Security comes first. The federal government will set high standards, and we will enforce them.

These have been difficult days for Americans who fly and for American aviation. A proud industry has been hit hard. But this nation has seen the dedication and spirit of our pilots and flight crews and the hundreds of thousands of hard-working people who keep America flying. We know they will endure. I'm confident this industry will grow and prosper.

The holidays will soon be here. Even after the last few months, we have much to be thankful for: We have a great country. We're a great people. We have our faith, our families and our friends. And thanks to this bill, we have a new commitment to security in the air, and that's good news, as Americans travel to celebrate this season with their loved ones.

It is now my honor to sign this important piece of legislation.

HEMMER: He says it's a call to action to give Americans greater confidence when they fly, and now the sweeping federal aviation measure has been signed into law. Among the provisions, more secured cockpit doors, an increase of air marshals flying on board U.S. airplanes across the country. Screeners. This was the sticky point. Screeners will be federal workers for at least a period of three years. And certainly this agreement comes at a critical time. It's the beginning of the holiday season this week. However, the full implementation of this program to get it up to full speed may take some time.

Couple of provisions involved here. To get them over the final sticking point, as of last Friday, five airports will participate in what's called a "pilot program" in which security is provided by private contracts as it tests the effectiveness of that particular option. Also in three years' time, according to the bill, now law, airports will have the option to decide whether they want to continue federal workers or switch back to private screeners, but certainly it has been a major issue for people all across the country, trying to get them back on the airplanes and trying to make sure they know that, indeed, their safety is secure on board U.S. airlines.

The Senate passed it on Friday in a voice vote. The House followed suit later that day. And after weeks of wrangling and conference committees and behind the scenes conversations, this measure has been approved overwhelmingly, we should add, by the Congress and the president. And the White House saying it is indeed a measure and a bill that they can live with. As the president moves through the crowd there, certainly a scene that many people throughout the avation -- aviation industry wanted to see happen.

You might remember after the events of 9-11, it was this very airport, Reagan National, that stayed closed longer than any other airport in the country. There were concerns about the flight path here heading over Washington, D.C., knowing the Pentagon was hit earlier. A number of targets in the immediate vicinity of that airport. Within three miles as the crow flies, and there was concern that indeed future action may put some of those monuments, including the White House, the Capitol Building, and others, in peril if, indeed, security not watched more closely. However, the measure has been signed into law. And as the president works way through the crowd, we will get a short time out.

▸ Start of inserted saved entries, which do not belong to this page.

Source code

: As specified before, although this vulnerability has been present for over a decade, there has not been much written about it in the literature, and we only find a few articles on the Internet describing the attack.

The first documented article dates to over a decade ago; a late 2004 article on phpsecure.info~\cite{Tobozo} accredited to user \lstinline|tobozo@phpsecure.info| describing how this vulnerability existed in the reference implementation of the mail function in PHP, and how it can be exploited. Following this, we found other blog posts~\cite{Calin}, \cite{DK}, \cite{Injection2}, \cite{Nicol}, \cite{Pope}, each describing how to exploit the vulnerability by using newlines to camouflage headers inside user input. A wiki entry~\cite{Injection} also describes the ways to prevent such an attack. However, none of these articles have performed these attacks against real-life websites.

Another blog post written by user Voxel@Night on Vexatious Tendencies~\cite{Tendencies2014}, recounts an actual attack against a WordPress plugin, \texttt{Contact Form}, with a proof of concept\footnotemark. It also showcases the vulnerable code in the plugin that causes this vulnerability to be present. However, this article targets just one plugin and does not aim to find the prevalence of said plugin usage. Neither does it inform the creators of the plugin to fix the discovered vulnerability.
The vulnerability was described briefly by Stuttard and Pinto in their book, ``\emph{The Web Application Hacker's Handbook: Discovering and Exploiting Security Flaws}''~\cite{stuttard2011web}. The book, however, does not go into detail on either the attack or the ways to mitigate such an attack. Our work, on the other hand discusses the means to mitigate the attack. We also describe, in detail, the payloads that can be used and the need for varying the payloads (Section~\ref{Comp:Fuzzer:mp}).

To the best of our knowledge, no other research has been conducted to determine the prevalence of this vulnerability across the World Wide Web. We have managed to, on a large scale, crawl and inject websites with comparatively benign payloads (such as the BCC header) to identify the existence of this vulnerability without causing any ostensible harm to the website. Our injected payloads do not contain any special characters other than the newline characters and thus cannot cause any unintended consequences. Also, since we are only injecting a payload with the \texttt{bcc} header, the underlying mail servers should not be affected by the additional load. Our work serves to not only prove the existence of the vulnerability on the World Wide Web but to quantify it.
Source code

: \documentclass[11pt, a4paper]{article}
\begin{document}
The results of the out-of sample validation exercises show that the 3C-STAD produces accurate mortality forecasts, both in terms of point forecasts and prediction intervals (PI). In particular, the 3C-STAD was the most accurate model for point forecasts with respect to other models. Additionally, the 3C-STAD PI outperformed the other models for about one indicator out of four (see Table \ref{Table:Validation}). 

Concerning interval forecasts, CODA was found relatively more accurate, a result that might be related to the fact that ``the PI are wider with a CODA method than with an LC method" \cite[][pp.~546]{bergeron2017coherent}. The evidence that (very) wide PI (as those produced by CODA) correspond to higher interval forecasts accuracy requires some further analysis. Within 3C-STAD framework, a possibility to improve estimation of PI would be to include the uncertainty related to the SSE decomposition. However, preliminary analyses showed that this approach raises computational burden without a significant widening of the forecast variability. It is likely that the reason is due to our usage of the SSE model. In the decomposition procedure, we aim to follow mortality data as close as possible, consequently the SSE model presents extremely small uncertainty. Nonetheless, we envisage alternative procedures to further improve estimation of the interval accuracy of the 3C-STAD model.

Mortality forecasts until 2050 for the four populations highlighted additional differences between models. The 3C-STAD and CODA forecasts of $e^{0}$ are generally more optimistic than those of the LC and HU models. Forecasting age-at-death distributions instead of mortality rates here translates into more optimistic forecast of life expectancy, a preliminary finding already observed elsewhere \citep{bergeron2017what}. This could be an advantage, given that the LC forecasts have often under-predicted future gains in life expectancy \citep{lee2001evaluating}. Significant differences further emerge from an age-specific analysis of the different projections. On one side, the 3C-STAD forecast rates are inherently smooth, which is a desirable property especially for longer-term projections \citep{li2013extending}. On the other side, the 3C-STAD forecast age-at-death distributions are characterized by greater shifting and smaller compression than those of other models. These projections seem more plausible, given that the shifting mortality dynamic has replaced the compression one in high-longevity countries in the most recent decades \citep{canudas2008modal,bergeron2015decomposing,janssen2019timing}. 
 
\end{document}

One thing keep you posted on right now, we're also watching the Secretary of State Colin Powell from Louisville, Kentucky. He's there on the campus grounds of the University of Louisville. Said to deliver a major policy speech regarding the future of the Middle East. Now how the U.S. would intervene at this time between the Israelis and the Palestinians. We expect that speech in about 10 minutes' time. We'll have it for you live when it happened. But, as we stand right now, the federal aviation measure is now law in the U.S. We'll see where it goes from here, folks.